Da Savannah a Seattle e da San Diego a Syosset, nei giardini delle cassette mono-famigliari, senza muri e quindi ben visibili dalla strada, il taglio dell’erba, la scelta dei fiori, il barbecue eccetera, seguono strette regole non scritte che vengono osservate con zelo da tutti, anche per non far diminuire il valore commerciale delle varie proprietà immobiliari.

Anche i tempi delle decorazioni natalizie seguono regole relativamente rigide.

Quando vivevo a Long Island, abitata prevalentemente da italo-americani e da ebrei, le decorazioni per la festa solstiziale, che si chiami Christmas o Hannukah, si mettevano esattamente la prima domenica di dicembre e si toglievano rigorosamente  il giorno dopo l’Epifania, indipendentemente dalla meteorologia: spesso a quelle latitudini il 7 gennaio vede temperature sotto i dieci gradi centigradi e togliere le ghirlande dai cespugli può richiedere tempo sufficiente a farsi congelare i polpastrelli e portar via le orecchie dal vento.

Adesso abito la cosiddetta Bible Belt, formata da Luisiana, Mississippi, Alabama, Arkansas e Georgia, terra cristiana a oltranza, e quindi mi aspettavo che fossero rispettate le stesse regole. Immaginatevi dunque la mia sorpresa, la mattina di Santo Stefano, quando ho visto il mio vicino buttare l’albero di Natale nella spazzatura. Credevo che avesse litigato con la moglie, invece no: è un protestante della denominazione (nome elegante per dire setta) dei Battisti, che stanno ancora discutendo per vedere se i Vangeli obbligano o proibiscono i festeggiamenti per la nascita del Redentore… e che per adesso fanno l’albero il 25 e lo buttano il 26.

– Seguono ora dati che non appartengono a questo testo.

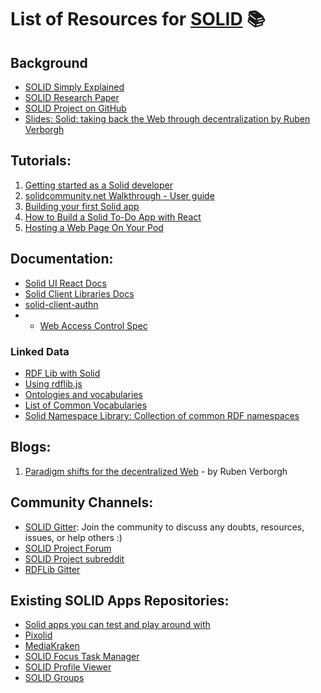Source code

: # List of Resources for [SOLID](https://solidproject.org/) 📚

## Background
- [SOLID Simply Explained](https://www.youtube.com/watch?v=qWVTjMsv7AE&ab_channel=SimplyExplained)
- [SOLID Research Paper](http://emansour.com/research/lusail/solid_protocols.pdf)
- [SOLID Project on GitHub](https://github.com/solid)
- [Slides: Solid: taking back the Web through decentralization by Ruben Verborgh](https://rubenverborgh.github.io/Slides-FOSDEM-2019/)

## Tutorials:
1. [Getting started as a Solid developer](https://solidproject.org/developers/tutorials/getting-started)
2. [solidcommunity.net Walkthrough - User guide](https://github.com/SolidOS/userguide)
3. [Building your first Solid app](https://solidproject.org//developers/tutorials/first-app)
4. [How to Build a Solid To-Do App with React](https://www.freecodecamp.org/news/create-a-solid-to-do-app-with-react/?ref=morioh.com&utm_source=morioh.com)
5. [Hosting a Web Page On Your Pod](https://solid.gitbook.io/solid-hacks/static-pages/hosting-a-web-page-on-your-pod)

## Documentation:
- [Solid UI React Docs](https://solid-ui-react.docs.inrupt.com/?path=/story/intro--page)
- [Solid Client Libraries Docs](https://docs.inrupt.com/developer-tools/javascript/client-libraries/)
- [solid-client-authn](https://docs.inrupt.com/developer-tools/javascript/client-libraries/authentication/)
- - [Web Access Control Spec](https://solid.github.io/web-access-control-spec/)
### Linked Data
  - [RDF Lib with Solid](https://linkeddata.github.io/rdflib.js/Documentation/webapp-intro.html)
  - [Using rdflib.js](https://github.com/solidos/solid-tutorial-rdflib.js)
- [Ontologies and vocabularies](https://github.com/solid/vocab)
- [List of Common Vocabularies](https://docs.inrupt.com/developer-tools/javascript/client-libraries/tutorial/use-vocabularies/)
- [Solid Namespace Library: Collection of common RDF namespaces](https://github.com/solid/solid-namespace)

## Blogs:
1. [Paradigm shifts for the decentralized Web](https://ruben.verborgh.org/blog/2017/12/20/paradigm-shifts-for-the-decentralized-web/) - by Ruben Verborgh

## Community Channels:
- [SOLID Gitter](https://gitter.im/solid/home): Join the community to discuss any doubts, resources, issues, or help others :)
- [SOLID Project Forum](https://forum.solidproject.org/)
- [SOLID Project subreddit](https://www.reddit.com/r/SOLID/)
- [RDFLib Gitter](https://gitter.im/linkeddata/rdflib.js)

## Existing SOLID Apps Repositories:
- [Solid apps you can test and play around with](https://inrupt.com/solidApps/solid-app-listing)
- [Pixolid](https://github.com/carloss8/pixolid/)
- [MediaKraken](https://github.com/NoelDeMartin/media-kraken)
- [SOLID Focus Task Manager](https://github.com/NoelDeMartin/solid-focus)
- [SOLID Profile Viewer](https://gitlab.com/angelo-v/solid-profile-viewer)
- [SOLID Groups](https://gitlab.com/angelo-v/solid-groups)
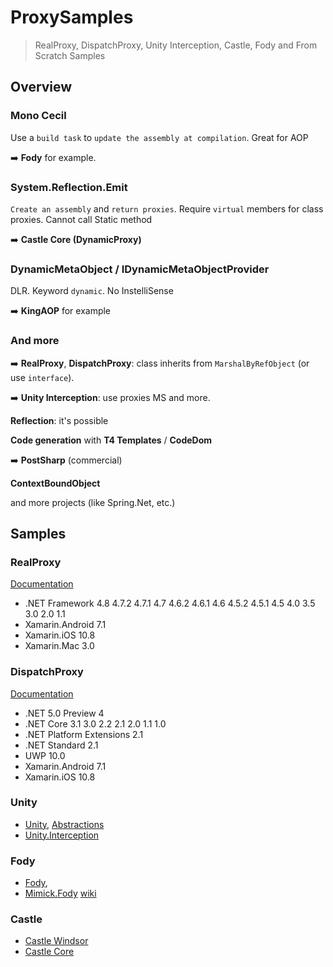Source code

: # ProxySamples
 
 > RealProxy, DispatchProxy, Unity Interception, Castle, Fody and From Scratch Samples


## Overview

### Mono Cecil

Use a `build task` to `update the assembly at compilation`. Great for AOP

:arrow_right: **Fody** for example.

### System.Reflection.Emit

`Create an assembly` and `return proxies`. Require `virtual` members for class proxies. Cannot call Static method

:arrow_right: **Castle Core (DynamicProxy)**


### DynamicMetaObject / IDynamicMetaObjectProvider

DLR. Keyword `dynamic`. No InstelliSense

:arrow_right: **KingAOP** for example

### And more

:arrow_right: **RealProxy**, **DispatchProxy**: class inherits from `MarshalByRefObject` (or use `interface`).

:arrow_right: **Unity Interception**: use proxies MS and more.

**Reflection**: it's possible

**Code generation** with **T4 Templates** / **CodeDom**

:arrow_right: **PostSharp** (commercial)

**ContextBoundObject**

and more projects (like Spring.Net, etc.)

## Samples

### RealProxy 

[Documentation](https://docs.microsoft.com/en-us/dotnet/api/system.runtime.remoting.proxies.realproxy?view=netframework-4.8)

* .NET Framework 4.8 4.7.2 4.7.1 4.7 4.6.2 4.6.1 4.6 4.5.2 4.5.1 4.5 4.0 3.5 3.0 2.0 1.1
* Xamarin.Android 7.1
* Xamarin.iOS 10.8
* Xamarin.Mac 3.0

### DispatchProxy 

[Documentation](https://docs.microsoft.com/en-us/dotnet/api/system.reflection.dispatchproxy?view=netcore-3.1)

* .NET 5.0 Preview 4
* .NET Core 3.1 3.0 2.2 2.1 2.0 1.1 1.0
* .NET Platform Extensions 2.1
* .NET Standard 2.1
* UWP 10.0
* Xamarin.Android 7.1
* Xamarin.iOS 10.8

### Unity

* [Unity](https://github.com/unitycontainer/container), [Abstractions](https://github.com/unitycontainer/abstractions)
* [Unity.Interception](https://github.com/unitycontainer/interception)


### Fody

* [Fody](https://github.com/Fody/Fody), 
* [Mimick.Fody](https://github.com/Epoque/Mimick.Fody) [wiki](https://github.com/Epoque/Mimick.Fody/wiki)

### Castle

* [Castle Windsor](https://github.com/castleproject/Windsor)
* [Castle Core](https://github.com/castleproject/Core)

Altre denominazioni hanno altri rapporti con le regole dei festeggiamenti (i Calvinisti pensano che noi, vili vermi di sembianze umane, meritiamo solo di essere flagellati, e quindi non osano neppure pensare che si possa di parlarne, dei festeggiamenti) e queste difficoltà interiori di ogni denominazione rendono difficile il dialogo con quelli che appartengono ad altre sette, e non si sa più cosa caratterizza una setta rispetto ad un’altra.

Alla lunga il piacere della conversazione non viene coltivato, non ci si parla più se non per fare gli acquisti o per commentare il baseball, si perde l’abitudine di discutere, non si confrontano più le proprie idee con quelle degli altri, e si arriva all’incubo trumpiano, con le fake news e le interpretazioni allucinanti della cronaca.

Tutto ciò stava già, in nuce, nella storiella che girava quand’ero ragazzino, ma che allora non avevo capito, quella del bambino e della figlia dei vicini, che vanno in piscina e, mentre si mettono il costume da bagno, la bambina guarda il bambino e dice: Accipicchia, guarda un po’ che differenza c’è, tra i presbiteriani e gli episcopaliani!”